Spese militari: all’Italia costano come il welfare
di Vincenzo Scrutinio*
Un’anomalia tutta italiana: si spende in armi e forniture la stessa cifra impiegata per il lavoro
Molto si è discusso a proposito della spesa militare in Italia. In particolare rispetto all’annosa vicenda del acquisto di 90 caccia bombardieri F-35. In un periodo segnato da vincoli di bilancio estremamente stringenti e la necessità di trovare risorse per finanziare programmi mirati al sostegno della crescita, pare opportuno tornare su questo punto per fornire qualche numero riguardo la spesa militare italiana.
Secondo le stime del Sipri, lo Stockholm International Peace Institute (1), l’Italia ha speso per il 2012 circa 26,46 miliardi di euro, con un calo di circa il 6 per cento rispetto al picco storico a del 2008 in cui la spesa militare aveva toccato i 28,16 miliardi di euro. La crisi e il conseguente aggiustamento hanno quindi avuto un impatto – seppure relativamente modesto – sulle spese militari italiane. Se si osservano i dati in termini reali, ci si accorge che la diminuzione della spesa militare era iniziato prima della Grande Recessione. La figura 1 compara un indice della spesa militare reale per le maggiori economie europee, il Canada e gli Stati Uniti. Come si può notare, la spesa militare italiana è tornata a un livello paragonabile a quello di 20 anni fa.
Ma quante risorse sono assorbite dalla spesa militare rispetto al Pil (e quindi alle risorse dell’intera economia) e rispetto ad altre funzioni dello stato come l’istruzione e la protezione sociale? (2). Un breve confronto delle risorse impiegate rispetto ad altri paesi europei è fatto nella figura 2. Come si può osservare, la spesa militare risulta più o meno in linea con quella di altri paesi europei, leggermente superiore rispetto alla spesa della Germania (+0,4% del Pil) e di quasi un punto percentuale superiore a quella spagnola, che, come abbiamo precedentemente osservato, ha visto una notevole riduzione negli ultimi anni. Se, tuttavia, confrontiamo le altre voci di spesa si distingue subito l’anomalia italiana. La spesa militare è infatti pari alla spesa per politiche del lavoro e solo marginalmente inferiore alla spesa per politiche sociali.

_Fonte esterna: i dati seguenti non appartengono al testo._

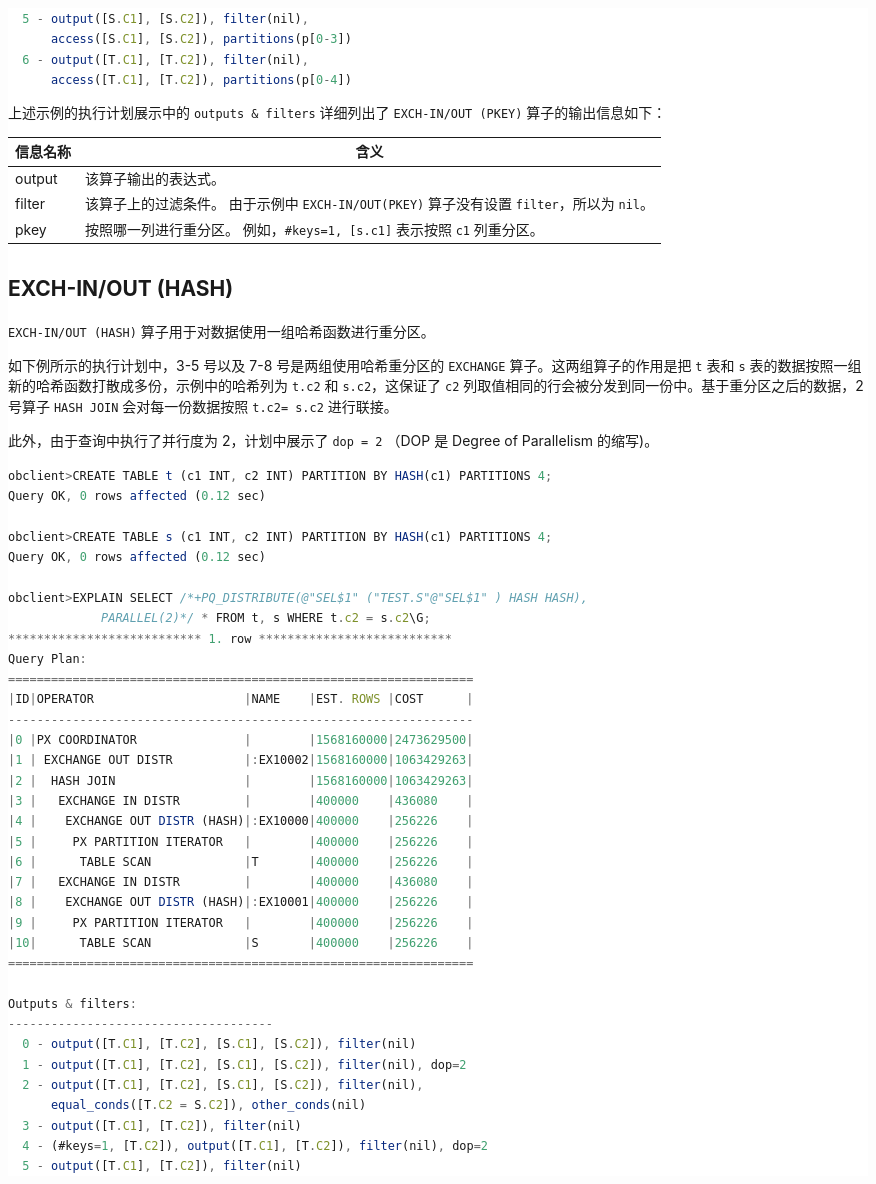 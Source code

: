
 ```javascript
  5 - output([S.C1], [S.C2]), filter(nil),
      access([S.C1], [S.C2]), partitions(p[0-3])
  6 - output([T.C1], [T.C2]), filter(nil),
      access([T.C1], [T.C2]), partitions(p[0-4])
```



上述示例的执行计划展示中的 `outputs & filters` 详细列出了 `EXCH-IN/OUT (PKEY)` 算子的输出信息如下：


|  信息名称  |                                       含义                                        |
|--------|---------------------------------------------------------------------------------|
| output | 该算子输出的表达式。                                                                      |
| filter | 该算子上的过滤条件。 由于示例中 `EXCH-IN/OUT(PKEY)` 算子没有设置 `filter`，所以为 `nil`。 |
| pkey   | 按照哪一列进行重分区。 例如，`#keys=1, [s.c1]` 表示按照 `c1` 列重分区。                |



EXCH-IN/OUT (HASH) 
---------------------------------------

`EXCH-IN/OUT (HASH)` 算子用于对数据使用一组哈希函数进行重分区。

如下例所示的执行计划中，3-5 号以及 7-8 号是两组使用哈希重分区的 `EXCHANGE` 算子。这两组算子的作用是把 `t` 表和 `s` 表的数据按照一组新的哈希函数打散成多份，示例中的哈希列为 `t.c2` 和 `s.c2`，这保证了 `c2` 列取值相同的行会被分发到同一份中。基于重分区之后的数据，2 号算子 `HASH JOIN` 会对每一份数据按照 `t.c2= s.c2` 进行联接。

此外，由于查询中执行了并行度为 2，计划中展示了 `dop = 2` （DOP 是 Degree of Parallelism 的缩写)。

```javascript
obclient>CREATE TABLE t (c1 INT, c2 INT) PARTITION BY HASH(c1) PARTITIONS 4;
Query OK, 0 rows affected (0.12 sec)

obclient>CREATE TABLE s (c1 INT, c2 INT) PARTITION BY HASH(c1) PARTITIONS 4;
Query OK, 0 rows affected (0.12 sec)

obclient>EXPLAIN SELECT /*+PQ_DISTRIBUTE(@"SEL$1" ("TEST.S"@"SEL$1" ) HASH HASH), 
             PARALLEL(2)*/ * FROM t, s WHERE t.c2 = s.c2\G;
*************************** 1. row ***************************
Query Plan:
=================================================================
|ID|OPERATOR                     |NAME    |EST. ROWS |COST      |
-----------------------------------------------------------------
|0 |PX COORDINATOR               |        |1568160000|2473629500|
|1 | EXCHANGE OUT DISTR          |:EX10002|1568160000|1063429263|
|2 |  HASH JOIN                  |        |1568160000|1063429263|
|3 |   EXCHANGE IN DISTR         |        |400000    |436080    |
|4 |    EXCHANGE OUT DISTR (HASH)|:EX10000|400000    |256226    |
|5 |     PX PARTITION ITERATOR   |        |400000    |256226    |
|6 |      TABLE SCAN             |T       |400000    |256226    |
|7 |   EXCHANGE IN DISTR         |        |400000    |436080    |
|8 |    EXCHANGE OUT DISTR (HASH)|:EX10001|400000    |256226    |
|9 |     PX PARTITION ITERATOR   |        |400000    |256226    |
|10|      TABLE SCAN             |S       |400000    |256226    |
=================================================================

Outputs & filters:
-------------------------------------
  0 - output([T.C1], [T.C2], [S.C1], [S.C2]), filter(nil)
  1 - output([T.C1], [T.C2], [S.C1], [S.C2]), filter(nil), dop=2
  2 - output([T.C1], [T.C2], [S.C1], [S.C2]), filter(nil),
      equal_conds([T.C2 = S.C2]), other_conds(nil)
  3 - output([T.C1], [T.C2]), filter(nil)
  4 - (#keys=1, [T.C2]), output([T.C1], [T.C2]), filter(nil), dop=2
  5 - output([T.C1], [T.C2]), filter(nil)
```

Se il primo elemento non è una peculiarità solo italiana e dipende in larga parte dalle scelte di intervento nel mercato del lavoro, che variano notevolmente da paese a paese, la seconda emerge come tratto distintivo italiano. Negli altri paesi queste spese ammontano da un punto percentuale di Pil in più (Portogallo) a 4,5 punti in più nel caso della Spagna. Questo è sicuramente determinato dalle condizioni restrittive di accesso a misure di sostegno del reddito durante la disoccupazione. Simbolo della chiara carenza della spesa pubblica italiana che impiega relativamente poche risorse per la protezione delle fasce più svantaggiate.
In conclusione, sebbene il peso della spesa militare del nostro paese rispetto al Pil sia abbastanza in linea con le altre economie considerate, la ripartizione della spesa pubblica italiana mostra delle evidenti carenza nella protezione degli elementi più deboli della società. Purtroppo, non è immediato desumere che sia possibile spostare parte delle risorse impiegate in spesa militare. La presenza di impegni internazionali e il fatto che una parte consistente della spesa militare sia impiegata in stipendi. Pare opportuno ricordare anche in questa sede che anche le spese per forniture hanno un impatto annuale relativamente modesto se si considera che i costi per forniture vengono sostenuti nel corso di anni. Nonostante ciò, la gravità dell’attuale contingenza e la necessità di trovare risorse in tempi rapidi potrebbero portare a riflettere su un possibile spostamento di risorse a favore di altre voci di spesa.